Astutos y testarudos,
como son por naturaleza los zorros, no hallan delicia alguna en el reposo de
los fusiles y sí muchos motivos de euforia en los galimatías de las acusaciones
mutuas. El sol cada día ilumina trinos disonantes y peroratas del eco que
confunden a los más cuerdos y sonrojan con la ira a los más apáticos. Lo peor
es que los grillos con sus cantos tejen apologías de abigarrados colores para convencer
mejor a los animales que hicieron del zorro su estandarte y del delito
institucional su mejor actuación.
De continuar así no
se puede sino agregar a este cuadro de turbulencias y llantos que en esta
granja la muerte es uno de los espectáculos más atractivos. Nada causa tan
inusual alegría como el suplicio de los semejantes. Claro que este acto
circense no es nuevo. En la Roma Imperial las multitudes corrían frenéticas
para ocupar las sillas de la primera fila para ver a las fieras despedazar los
cuerpos de los esclavos o de aquellos abandonados a sus desgracias. Olvidadas
las prácticas romanas, la guillotina atrajo todas las miradas. Hoy la Plaza de
la Concordia muestra, entre fuentes que cantan, los fantasmas moribundos de la
época del terror.

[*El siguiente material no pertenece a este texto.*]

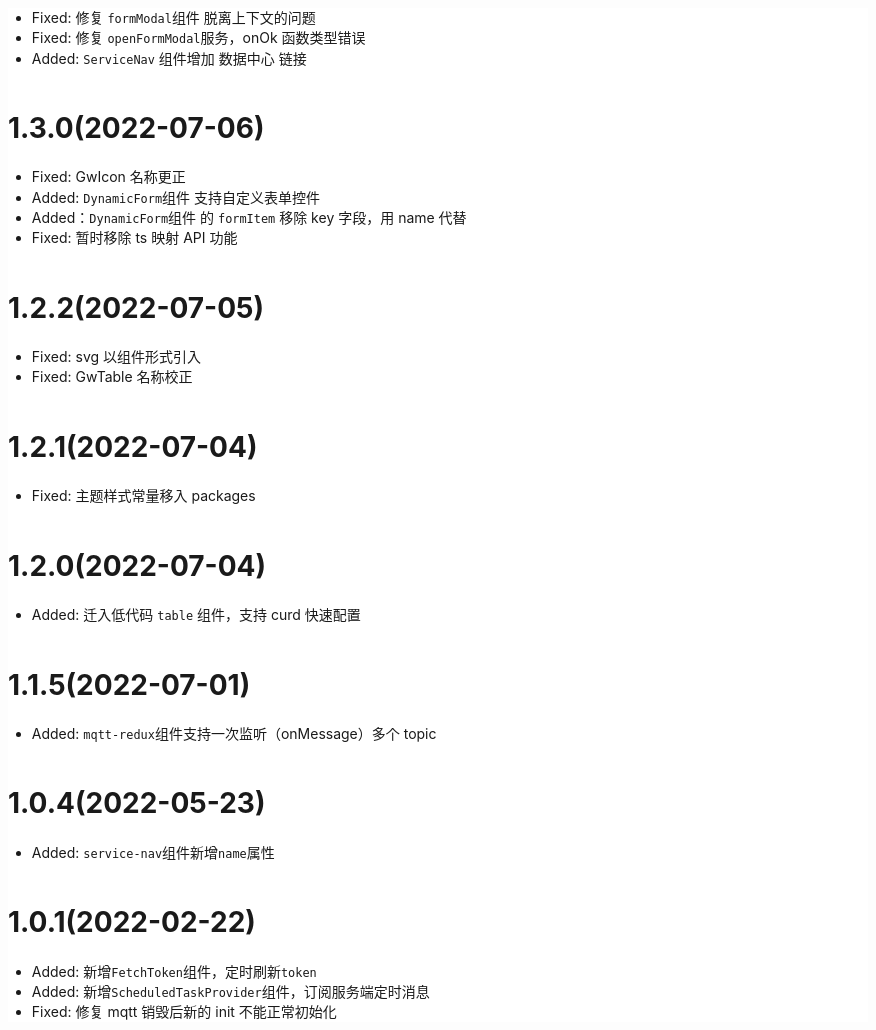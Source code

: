 - Fixed: 修复 `formModal`组件 脱离上下文的问题
- Fixed: 修复 `openFormModal`服务，onOk 函数类型错误
- Added: `ServiceNav` 组件增加 数据中心 链接

# 1.3.0(2022-07-06)

- Fixed: GwIcon 名称更正
- Added: `DynamicForm`组件 支持自定义表单控件
- Added：`DynamicForm`组件 的 `formItem` 移除 key 字段，用 name 代替
- Fixed: 暂时移除 ts 映射 API 功能

# 1.2.2(2022-07-05)

- Fixed: svg 以组件形式引入
- Fixed: GwTable 名称校正

# 1.2.1(2022-07-04)

- Fixed: 主题样式常量移入 packages

# 1.2.0(2022-07-04)

- Added: 迁入低代码 `table` 组件，支持 curd 快速配置

# 1.1.5(2022-07-01)

- Added: `mqtt-redux`组件支持一次监听（onMessage）多个 topic

# 1.0.4(2022-05-23)

- Added: `service-nav`组件新增`name`属性

# 1.0.1(2022-02-22)

- Added: 新增`FetchToken`组件，定时刷新`token`
- Added: 新增`ScheduledTaskProvider`组件，订阅服务端定时消息
- Fixed: 修复 mqtt 销毁后新的 init 不能正常初始化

Algunos dirán que no ven los ojos desencajados de los cuerpos
lívidos, pero es que padecen amnesia histórica cuyo síntoma más claro es la
ceguera.
Es esta clase de
amnesia la que le ha hecho tanto mal a esta granja y de manera particular a la
política. Gracias a ella los zorros han cambiado de color de una época a otra y
las ejecuciones han variado sus armas y sus maneras de sembrar la muerte sin
que ninguno se oponga con entereza a este conjunto de vejámenes. La persecución
de los criminales y corruptos ha sido más un malabarismo satírico que produce
resultados electorales y muchas risas en las hienas y no una función ajustada a
los códigos.
También es por
amnesia colectiva que orangutanes han saltado los muros de la granja para ir a
instalarse en los bien intencionados artículos de sus leyes. Grandes
jurisconsultos han profanado el derecho y la justicia para complacer a los que
con cara de oveja han ocultado su verdadera identidad de lobos.
Aquí ya no se sabe si
es mejor el papel de león o los gruñidos del cerdo, porque como van las cosas,
hasta un búho despistado concluye que en esta granja se olvidó lo que simboliza
esa melena y a nadie le da vergüenza revolcarse en el lodo.